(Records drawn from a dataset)
|---|
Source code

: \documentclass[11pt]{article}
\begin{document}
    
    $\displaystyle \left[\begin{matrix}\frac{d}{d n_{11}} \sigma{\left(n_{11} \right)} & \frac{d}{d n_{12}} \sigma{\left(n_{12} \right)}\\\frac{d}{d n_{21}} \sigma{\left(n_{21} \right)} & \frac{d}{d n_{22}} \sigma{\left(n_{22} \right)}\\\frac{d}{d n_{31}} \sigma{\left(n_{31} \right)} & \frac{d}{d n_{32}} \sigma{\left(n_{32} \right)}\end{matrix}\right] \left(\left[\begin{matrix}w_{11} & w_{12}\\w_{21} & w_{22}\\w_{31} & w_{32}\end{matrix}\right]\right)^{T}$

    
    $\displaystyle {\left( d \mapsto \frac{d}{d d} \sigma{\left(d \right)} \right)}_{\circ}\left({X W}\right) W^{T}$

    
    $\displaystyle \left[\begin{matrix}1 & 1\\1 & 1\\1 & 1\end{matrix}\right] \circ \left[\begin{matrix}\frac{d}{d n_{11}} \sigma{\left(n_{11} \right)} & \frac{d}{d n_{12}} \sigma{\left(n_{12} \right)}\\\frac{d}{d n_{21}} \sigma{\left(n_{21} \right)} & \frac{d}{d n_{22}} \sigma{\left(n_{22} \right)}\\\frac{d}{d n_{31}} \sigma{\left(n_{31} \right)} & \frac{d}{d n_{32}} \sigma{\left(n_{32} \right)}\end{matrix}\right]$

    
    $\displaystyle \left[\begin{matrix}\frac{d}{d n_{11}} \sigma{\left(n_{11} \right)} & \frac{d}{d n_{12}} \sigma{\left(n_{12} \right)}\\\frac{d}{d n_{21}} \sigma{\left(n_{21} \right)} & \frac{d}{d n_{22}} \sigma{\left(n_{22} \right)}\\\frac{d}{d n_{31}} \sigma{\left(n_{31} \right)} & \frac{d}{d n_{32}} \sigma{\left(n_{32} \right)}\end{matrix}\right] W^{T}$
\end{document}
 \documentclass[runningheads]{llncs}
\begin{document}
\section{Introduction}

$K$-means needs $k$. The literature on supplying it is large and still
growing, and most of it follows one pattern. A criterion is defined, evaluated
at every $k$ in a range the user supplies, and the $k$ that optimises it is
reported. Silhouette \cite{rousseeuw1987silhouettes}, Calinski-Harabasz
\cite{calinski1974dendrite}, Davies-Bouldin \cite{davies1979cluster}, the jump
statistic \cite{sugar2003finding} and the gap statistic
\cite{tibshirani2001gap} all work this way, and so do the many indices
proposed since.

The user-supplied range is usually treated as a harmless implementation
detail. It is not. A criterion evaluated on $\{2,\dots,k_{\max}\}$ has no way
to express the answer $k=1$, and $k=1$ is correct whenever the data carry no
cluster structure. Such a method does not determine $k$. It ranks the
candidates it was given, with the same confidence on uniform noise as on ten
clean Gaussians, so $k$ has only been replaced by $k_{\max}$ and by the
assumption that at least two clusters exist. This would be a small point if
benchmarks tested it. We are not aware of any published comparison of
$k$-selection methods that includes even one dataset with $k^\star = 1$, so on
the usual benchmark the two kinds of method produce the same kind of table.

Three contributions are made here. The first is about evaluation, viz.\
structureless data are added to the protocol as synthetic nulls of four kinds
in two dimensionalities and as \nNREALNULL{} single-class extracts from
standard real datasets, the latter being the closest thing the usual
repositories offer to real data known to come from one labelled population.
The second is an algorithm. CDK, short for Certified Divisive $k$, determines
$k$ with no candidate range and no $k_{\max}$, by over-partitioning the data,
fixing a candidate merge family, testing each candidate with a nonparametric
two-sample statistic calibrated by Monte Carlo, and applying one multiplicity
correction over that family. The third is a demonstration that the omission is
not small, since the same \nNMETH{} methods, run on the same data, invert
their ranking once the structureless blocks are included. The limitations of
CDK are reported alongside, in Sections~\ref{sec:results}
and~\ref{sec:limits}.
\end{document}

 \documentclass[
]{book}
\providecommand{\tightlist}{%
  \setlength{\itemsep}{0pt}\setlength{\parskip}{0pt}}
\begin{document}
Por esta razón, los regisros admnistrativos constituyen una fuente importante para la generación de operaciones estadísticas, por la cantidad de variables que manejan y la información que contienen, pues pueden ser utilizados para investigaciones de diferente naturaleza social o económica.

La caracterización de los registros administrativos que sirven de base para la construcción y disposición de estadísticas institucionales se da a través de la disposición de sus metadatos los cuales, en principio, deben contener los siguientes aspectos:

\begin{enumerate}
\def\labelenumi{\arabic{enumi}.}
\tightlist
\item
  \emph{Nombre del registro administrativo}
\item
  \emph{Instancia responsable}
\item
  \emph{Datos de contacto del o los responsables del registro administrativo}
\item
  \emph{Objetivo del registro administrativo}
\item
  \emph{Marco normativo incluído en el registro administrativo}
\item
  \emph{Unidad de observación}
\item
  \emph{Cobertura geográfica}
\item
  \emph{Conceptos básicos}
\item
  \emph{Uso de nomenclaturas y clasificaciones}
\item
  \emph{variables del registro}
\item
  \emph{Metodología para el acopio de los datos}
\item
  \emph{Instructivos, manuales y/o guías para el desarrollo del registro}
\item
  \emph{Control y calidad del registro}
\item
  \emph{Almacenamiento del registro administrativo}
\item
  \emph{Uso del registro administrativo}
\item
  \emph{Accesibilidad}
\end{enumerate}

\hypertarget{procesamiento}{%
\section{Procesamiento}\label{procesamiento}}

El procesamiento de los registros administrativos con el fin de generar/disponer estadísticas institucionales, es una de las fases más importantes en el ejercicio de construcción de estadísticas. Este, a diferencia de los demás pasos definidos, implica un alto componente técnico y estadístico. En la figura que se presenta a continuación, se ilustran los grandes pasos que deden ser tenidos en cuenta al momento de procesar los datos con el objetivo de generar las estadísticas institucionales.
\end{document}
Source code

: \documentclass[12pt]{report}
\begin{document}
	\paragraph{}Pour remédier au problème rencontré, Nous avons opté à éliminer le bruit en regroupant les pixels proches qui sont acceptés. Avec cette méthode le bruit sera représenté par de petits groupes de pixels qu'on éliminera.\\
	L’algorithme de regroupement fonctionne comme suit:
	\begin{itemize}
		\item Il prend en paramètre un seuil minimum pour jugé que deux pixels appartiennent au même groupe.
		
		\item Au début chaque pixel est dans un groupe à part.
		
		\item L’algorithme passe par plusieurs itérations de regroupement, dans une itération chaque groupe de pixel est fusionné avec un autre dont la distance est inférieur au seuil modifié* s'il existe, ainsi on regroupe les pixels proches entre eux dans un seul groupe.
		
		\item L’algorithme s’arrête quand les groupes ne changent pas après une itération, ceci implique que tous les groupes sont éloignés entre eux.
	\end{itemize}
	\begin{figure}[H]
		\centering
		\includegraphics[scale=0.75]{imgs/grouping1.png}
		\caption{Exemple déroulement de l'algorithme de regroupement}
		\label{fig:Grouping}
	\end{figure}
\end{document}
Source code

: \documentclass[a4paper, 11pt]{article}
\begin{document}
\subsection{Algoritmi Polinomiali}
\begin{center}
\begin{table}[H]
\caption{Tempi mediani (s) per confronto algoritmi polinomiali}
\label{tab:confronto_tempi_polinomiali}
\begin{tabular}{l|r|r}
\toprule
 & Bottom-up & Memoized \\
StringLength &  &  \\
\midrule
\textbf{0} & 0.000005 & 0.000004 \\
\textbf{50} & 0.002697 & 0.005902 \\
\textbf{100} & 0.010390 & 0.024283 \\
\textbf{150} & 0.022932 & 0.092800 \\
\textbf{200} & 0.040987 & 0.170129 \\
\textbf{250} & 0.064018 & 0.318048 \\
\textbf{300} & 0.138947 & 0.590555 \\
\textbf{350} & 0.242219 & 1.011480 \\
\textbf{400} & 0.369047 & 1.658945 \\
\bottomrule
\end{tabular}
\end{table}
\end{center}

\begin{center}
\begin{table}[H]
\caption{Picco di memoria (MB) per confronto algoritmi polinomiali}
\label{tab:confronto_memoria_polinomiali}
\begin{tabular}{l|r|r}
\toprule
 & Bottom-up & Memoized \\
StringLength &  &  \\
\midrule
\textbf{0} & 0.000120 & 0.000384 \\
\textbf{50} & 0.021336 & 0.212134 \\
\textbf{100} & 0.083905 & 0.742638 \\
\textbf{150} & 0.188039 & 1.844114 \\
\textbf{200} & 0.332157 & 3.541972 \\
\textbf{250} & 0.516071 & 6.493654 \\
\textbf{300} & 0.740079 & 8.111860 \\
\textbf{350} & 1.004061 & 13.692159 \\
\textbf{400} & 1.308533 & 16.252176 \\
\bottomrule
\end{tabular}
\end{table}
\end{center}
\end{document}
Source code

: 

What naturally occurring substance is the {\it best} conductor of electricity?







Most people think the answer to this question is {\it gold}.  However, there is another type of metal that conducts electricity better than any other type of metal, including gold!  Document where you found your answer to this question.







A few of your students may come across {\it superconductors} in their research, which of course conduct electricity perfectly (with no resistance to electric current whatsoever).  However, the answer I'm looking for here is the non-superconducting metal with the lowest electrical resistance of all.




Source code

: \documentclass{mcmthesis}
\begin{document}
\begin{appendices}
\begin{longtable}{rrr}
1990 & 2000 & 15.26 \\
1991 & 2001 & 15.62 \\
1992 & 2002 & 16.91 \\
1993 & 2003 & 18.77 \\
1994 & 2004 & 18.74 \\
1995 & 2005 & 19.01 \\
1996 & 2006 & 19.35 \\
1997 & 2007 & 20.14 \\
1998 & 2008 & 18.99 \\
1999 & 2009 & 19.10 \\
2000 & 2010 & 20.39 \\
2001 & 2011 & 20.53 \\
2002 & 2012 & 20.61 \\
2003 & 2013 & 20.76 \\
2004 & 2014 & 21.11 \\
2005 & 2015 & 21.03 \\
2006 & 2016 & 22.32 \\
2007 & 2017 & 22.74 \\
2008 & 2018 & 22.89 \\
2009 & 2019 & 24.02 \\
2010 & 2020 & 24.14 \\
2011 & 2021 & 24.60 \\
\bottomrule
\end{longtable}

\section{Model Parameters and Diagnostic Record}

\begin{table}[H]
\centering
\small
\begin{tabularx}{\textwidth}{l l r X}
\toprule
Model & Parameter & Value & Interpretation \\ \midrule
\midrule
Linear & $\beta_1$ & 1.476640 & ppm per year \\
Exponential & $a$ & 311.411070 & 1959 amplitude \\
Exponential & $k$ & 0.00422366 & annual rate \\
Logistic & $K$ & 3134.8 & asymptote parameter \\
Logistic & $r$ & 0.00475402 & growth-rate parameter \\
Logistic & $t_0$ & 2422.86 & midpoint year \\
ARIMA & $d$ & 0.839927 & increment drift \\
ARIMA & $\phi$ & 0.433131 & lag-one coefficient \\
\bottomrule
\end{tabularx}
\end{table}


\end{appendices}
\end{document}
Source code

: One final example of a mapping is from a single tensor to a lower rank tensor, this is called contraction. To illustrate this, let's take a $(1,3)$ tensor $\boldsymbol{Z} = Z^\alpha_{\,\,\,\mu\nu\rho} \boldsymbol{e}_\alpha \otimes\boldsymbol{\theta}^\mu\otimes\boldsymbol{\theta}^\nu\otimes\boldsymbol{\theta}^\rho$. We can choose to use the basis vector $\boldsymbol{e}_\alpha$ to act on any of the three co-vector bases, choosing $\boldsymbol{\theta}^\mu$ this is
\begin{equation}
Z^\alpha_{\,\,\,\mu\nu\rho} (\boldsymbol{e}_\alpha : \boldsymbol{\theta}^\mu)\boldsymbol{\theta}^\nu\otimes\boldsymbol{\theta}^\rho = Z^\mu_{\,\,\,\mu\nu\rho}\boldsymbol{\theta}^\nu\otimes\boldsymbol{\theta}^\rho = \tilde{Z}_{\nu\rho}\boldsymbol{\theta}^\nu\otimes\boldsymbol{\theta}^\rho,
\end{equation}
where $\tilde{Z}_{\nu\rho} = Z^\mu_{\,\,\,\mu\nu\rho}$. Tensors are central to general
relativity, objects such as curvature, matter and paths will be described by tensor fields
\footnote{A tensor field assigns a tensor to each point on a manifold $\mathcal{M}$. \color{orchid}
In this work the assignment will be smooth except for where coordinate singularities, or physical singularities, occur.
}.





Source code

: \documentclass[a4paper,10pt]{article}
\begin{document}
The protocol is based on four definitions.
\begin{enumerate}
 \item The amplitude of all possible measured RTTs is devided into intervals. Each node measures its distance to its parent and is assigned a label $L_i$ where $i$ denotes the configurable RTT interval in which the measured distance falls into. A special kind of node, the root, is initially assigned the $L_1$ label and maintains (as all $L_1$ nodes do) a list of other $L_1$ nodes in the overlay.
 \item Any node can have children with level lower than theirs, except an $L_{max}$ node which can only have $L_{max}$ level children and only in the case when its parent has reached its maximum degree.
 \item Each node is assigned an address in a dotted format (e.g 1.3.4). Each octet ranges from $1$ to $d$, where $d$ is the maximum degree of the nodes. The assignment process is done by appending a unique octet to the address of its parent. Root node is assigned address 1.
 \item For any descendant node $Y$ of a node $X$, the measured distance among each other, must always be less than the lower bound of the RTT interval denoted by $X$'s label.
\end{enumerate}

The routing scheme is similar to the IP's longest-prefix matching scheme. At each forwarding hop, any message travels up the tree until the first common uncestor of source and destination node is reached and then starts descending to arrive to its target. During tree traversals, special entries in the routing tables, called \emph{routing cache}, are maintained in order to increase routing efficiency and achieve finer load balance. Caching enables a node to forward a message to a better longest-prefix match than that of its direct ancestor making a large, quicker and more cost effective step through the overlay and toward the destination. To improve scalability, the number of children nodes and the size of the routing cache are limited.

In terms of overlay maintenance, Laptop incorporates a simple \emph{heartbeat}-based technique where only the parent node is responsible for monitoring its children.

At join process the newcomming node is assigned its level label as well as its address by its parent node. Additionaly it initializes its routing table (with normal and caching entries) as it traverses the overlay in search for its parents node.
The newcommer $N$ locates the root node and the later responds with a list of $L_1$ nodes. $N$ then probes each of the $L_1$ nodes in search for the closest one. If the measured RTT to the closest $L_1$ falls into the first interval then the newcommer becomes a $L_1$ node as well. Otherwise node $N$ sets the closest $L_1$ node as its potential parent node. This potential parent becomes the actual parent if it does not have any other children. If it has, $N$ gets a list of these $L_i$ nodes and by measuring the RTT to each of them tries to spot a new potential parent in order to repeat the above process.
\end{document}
|---|
Your goal →
The required answer is a single number: how many lines above hold the string "year".

Task result →
2